DATA PROVIDED:
╭──

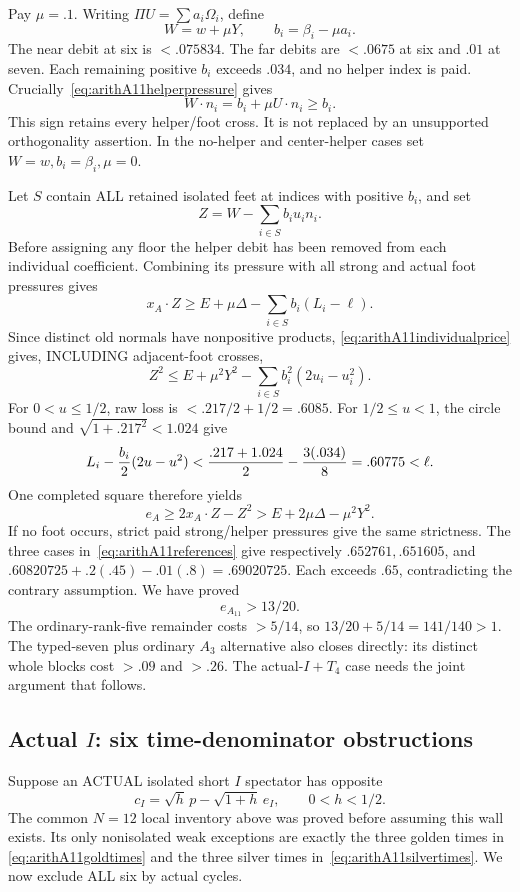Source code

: Pay \(\mu=.1\).
Writing \(\Pi U=\sum a_i\Omega_i\), define
\[
 W=w+\mu Y,\qquad b_i=\beta_i-\mu a_i .
\]
The near debit at six is \(<.075834\).
The far debits are \(<.0675\) at six and
\(.01\) at seven.
Each remaining positive \(b_i\) exceeds
\(.034\), and no helper index is paid.
Crucially~\eqref{eq:arithA11helperpressure} gives
\[
                  W\cdot n_i=b_i+\mu U\cdot n_i\ge b_i.
\tag{A11price}\label{eq:arithA11individualprice}
\]
This sign retains every helper/foot cross.
It is not replaced by an unsupported
orthogonality assertion.
In the no-helper and center-helper cases set
\(W=w,b_i=\beta_i,\mu=0\).

Let \(S\) contain ALL retained isolated feet
at indices with positive \(b_i\), and set
\[
                  Z=W-\sum_{i\in S}b_i u_i n_i .
\]
Before assigning any floor the helper debit
has been removed from each individual
coefficient.  Combining its pressure with
all strong and actual foot pressures gives
\[
 x_A\cdot Z\ge E+\mu\Delta
                    -\sum_{i\in S}b_i(L_i-\ell).
\]
Since distinct old normals have nonpositive
products, \eqref{eq:arithA11individualprice}
gives, INCLUDING adjacent-foot crosses,
\[
 Z^2\le E+\mu^2Y^2
                    -\sum_{i\in S}b_i^2(2u_i-u_i^2).
\]
For \(0<u\le1/2\), raw loss is
\(<.217/2+1/2=.6085\).
For \(1/2\le u<1\), the circle bound and
\(\sqrt{1+.217^2}<1.024\) give
\[
 L_i-\frac{b_i}{2}(2u-u^2)
 <{.217+1.024\over2}-{3(.034)\over8}
 =.60775<\ell .
\]
One completed square therefore yields
\[
 e_A\ge2x_A\cdot Z-Z^2
                      >E+2\mu\Delta-\mu^2Y^2 .
\]
If no foot occurs, strict paid strong/helper
pressures give the same strictness.
The three cases in~\eqref{eq:arithA11references}
give respectively
\(.652761,.651605\), and
\(.60820725+.2(.45)-.01(.8)=.69020725\).
Each exceeds \(.65\), contradicting the
contrary assumption.  We have proved
\[
                            e_{A_{11}}>13/20 .
\tag{A11Urate}\label{eq:arithA11uniform}
\]
The ordinary-rank-five remainder costs \(>5/14\),
so \(13/20+5/14=141/140>1\).
The typed-seven plus ordinary \(A_3\) alternative
also closes directly: its distinct whole
blocks cost \(>.09\) and \(>.26\).
The actual-\(I+T_4\) case needs the joint
argument that follows.

\subsection{Actual \(I\): six time-denominator obstructions}
\label{app:arithA11Itimes}

Suppose an ACTUAL isolated short \(I\) spectator
has opposite
\[
 c_I=\sqrt h\,p-\sqrt{1+h}\,e_I,\qquad 0<h<1/2 .
\]
The common \(N=12\) local inventory above
was proved before assuming this wall exists.
Its only nonisolated weak exceptions are
exactly the three golden times in
\eqref{eq:arithA11goldtimes} and the three
silver times in~\eqref{eq:arithA11silvertimes}.
We now exclude ALL six by actual cycles.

╰──

WHAT YOU ARE ASKED TO DO:
Please determine how many lines in the entries contain the word "strong" and reply with that figure alone.

REPLY TO THE EXERCISE:
2